Huge News!Announcing our $40M Series B led by Abstract Ventures.Learn More →

tiny-html-lexer

Package Overview

Dependencies

Advanced tools

Install Socket

Detect and block malicious and high-risk dependencies

Install

tiny-html-lexer

A tiny HTML5 lexer

0.9.1
Source
npm

Version published: 4 years ago

Weekly downloads: 0; decreased by-100%

Maintainers: 1

Weekly downloads

Created: 7 years ago

Source

A tiny HTML5 lexer

A tiny standard compliant HTML5 lexer/ chunker. The minified bundle is currently 6.3k bytes. Its small size should make it ideal for client side usage.

The chunker preserves all input characters, so it is suitable for building a syntax highlighter or html editor on top of it as well, if you like.

It is lazy/ on demand, so it does not unnecessarily buffer chunks. You can see a simple example/ of it running in the browser here.

I would love for someone to build a tiny template language with it. Feel free to contact me with any questions.

Api

Two top level generator functions, chunks (input), and tags (input).

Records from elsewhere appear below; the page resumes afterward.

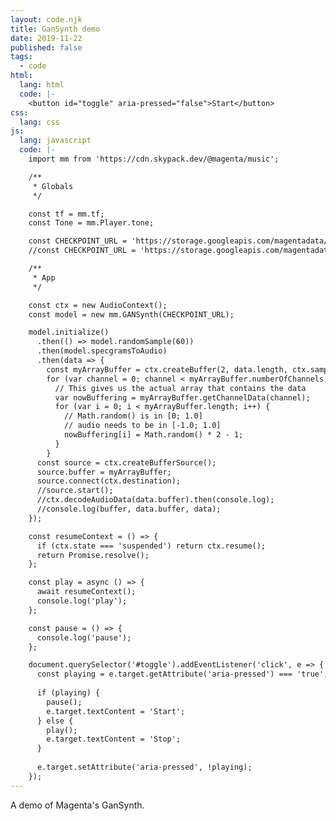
 ```yaml
---
layout: code.njk
title: GanSynth demo
date: 2019-11-22
published: false
tags:
  - code
html:
  lang: html
  code: |-
    <button id="toggle" aria-pressed="false">Start</button>
css:
  lang: css
js:
  lang: javascript
  code: |-
    import mm from 'https://cdn.skypack.dev/@magenta/music';

    /**
     * Globals
     */

    const tf = mm.tf;
    const Tone = mm.Player.tone;

    const CHECKPOINT_URL = 'https://storage.googleapis.com/magentadata/js/checkpoints/gansynth/acoustic_only';
    //const CHECKPOINT_URL = 'https://storage.googleapis.com/magentadata/js/checkpoints/gansynth/all_instruments';

    /**
     * App
     */

    const ctx = new AudioContext();
    const model = new mm.GANSynth(CHECKPOINT_URL);

    model.initialize()
      .then(() => model.randomSample(60))
      .then(model.specgramsToAudio)
      .then(data => {
        const myArrayBuffer = ctx.createBuffer(2, data.length, ctx.sampleRate);
        for (var channel = 0; channel < myArrayBuffer.numberOfChannels; channel++) {
          // This gives us the actual array that contains the data
          var nowBuffering = myArrayBuffer.getChannelData(channel);
          for (var i = 0; i < myArrayBuffer.length; i++) {
            // Math.random() is in [0; 1.0]
            // audio needs to be in [-1.0; 1.0]
            nowBuffering[i] = Math.random() * 2 - 1;
          }
        }
      const source = ctx.createBufferSource();
      source.buffer = myArrayBuffer;
      source.connect(ctx.destination);
      //source.start();
      //ctx.decodeAudioData(data.buffer).then(console.log);
      //console.log(buffer, data.buffer, data);
    });

    const resumeContext = () => {
      if (ctx.state === 'suspended') return ctx.resume();
      return Promise.resolve();
    };

    const play = async () => {
      await resumeContext();
      console.log('play');
    };

    const pause = () => {
      console.log('pause');
    };

    document.querySelector('#toggle').addEventListener('click', e => {
      const playing = e.target.getAttribute('aria-pressed') === 'true';
      
      if (playing) {
        pause();
        e.target.textContent = 'Start';
      } else {
        play();
        e.target.textContent = 'Stop';
      }
      
      e.target.setAttribute('aria-pressed', !playing);
    });
---
```

A demo of Magenta's GanSynth.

let tinyhtml = require ('tiny-html-lexer')
let stream = tinyhtml.chunks ('<span>Hello, world</span>')
for (let chunk of stream)
  console.log (chunk)

Likewise:

let stream = tinyhtml.tags ('<span>Hello, world</span>')
for (let tag of stream)
  console.log (tag)

You can access the lexer state as follows.
(API may change a bit, still).

let stream = tinyhtml.chunks ('<span>Hello, world</span>')
console.log (stream.state) // state before
for (let chunk of stream) {
  console.log (chunk)
  console.log (stream.state) // state after last seen chunk 
}

Chunks

Chunks are tuples (arrays) [type, data] where type is a string and data is a chunk of the input string.

type is one of:

"attributeName"
"attributeAssign"
"attributeValueStart"
"attributeValueData"
"attributeValueEnd"
"tagSpace"
"commentStart"
"commentStartBogus"
"commentData"
"commentEnd"
"commentEndBogus"
"startTagStart"
"endTagStart"
"tagEnd"
"tagEndClose"
"charRefDecimal"
"charRefHex"
"charRefNamed"
"unescaped"
"data"
"newline"
"rcdata"
"rawtext"
"plaintext"

Limitations

Doctype tokens are preserved, but are parsed as bogus comments rather than as doctype tokens.
CData (only used in svg/ foreign content) is likewise parsed as bogus comments.
Only a very limted number of named entities are supported by the token builder (i.e. tags parser), most of all because naively adding a map of entities would increase the code size about ten times, so I am still thinking about a way to compress them. (Feel free to contact me if you need this).

Changelog

0.9.1

The token builder now lowercases attribute names and handles duplicate attributes according to the standard (the first value is preserved).
Some preliminary work has been done to emit newlines as separate "newline" chunks.

0.9.0

Rewrote the lexer runtime.
Added a token builder! Use tinyhtml.tags (string) to get a lazy stream (an iterator) of tag objects and data strings.
Disabled the typescript annotations for the time being.
The types have been renamed to use camelCase.

0.8.5

Fix an issue introduced in version 0.8.4 where terminating semicolons after legacy character references would be tokenized as data.

0.8.4

Correct handling of legacy (unterminated) named character references.

0.8.3

Added typescript annotations.
Token type attribute-equals has been renamed to attribute-assign.
Renamed export tokens to tokenTypes.

0.8.1

Fix for incorrect parsing of slashes between attributes.

0.8.0

First public release.

Some implementation details

The idea is that the lexical grammar can be very compactly expressed by a state machine that has transitions labeled with regular expressions rather than individual characters.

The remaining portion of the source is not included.